╭──

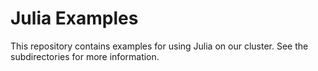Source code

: # Julia Examples

This repository contains examples for using Julia on our cluster. See the subdirectories for more information.



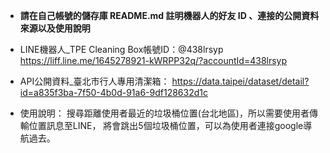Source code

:- **請在自己帳號的儲存庫 README.md 註明機器⼈的好友 ID 、連接的公開資料來源以及使⽤說明**
- LINE機器人_TPE Cleaning Box帳號ID：@438lrsyp
  https://liff.line.me/1645278921-kWRPP32q/?accountId=438lrsyp
  
- API公開資料_臺北市行人專用清潔箱：
  https://data.taipei/dataset/detail?id=a835f3ba-7f50-4b0d-91a6-9df128632d1c

- 使用說明：
  搜尋距離使用者最近的垃圾桶位置(台北地區)，所以需要使用者傳輸位置訊息至LINE，
  將會跳出5個垃圾桶位置，可以為使用者連接google導航過去。
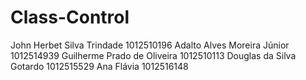# Class-Control
John Herbet Silva Trindade 1012510196 
Adalto Alves Moreira Júnior 1012514939 
Guilherme Prado de Oliveira 1012510113 
Douglas da Silva Gotardo 1012515529 
Ana Flávia 1012516148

╰──

**REQUIRED WORK**
Write out each line of the data above exactly, starting at the top and finishing with the line containing "註明機器⼈的好友 ID 、連接的公開資料來源以及使⽤說明**"; omit the pictures.

**OUTPUT FOR THIS TASK**
Source code

: # Julia Examples

This repository contains examples for using Julia on our cluster. See the subdirectories for more information.



Source code

:- **請在自己帳號的儲存庫 README.md 註明機器⼈的好友 ID 、連接的公開資料來源以及使⽤說明**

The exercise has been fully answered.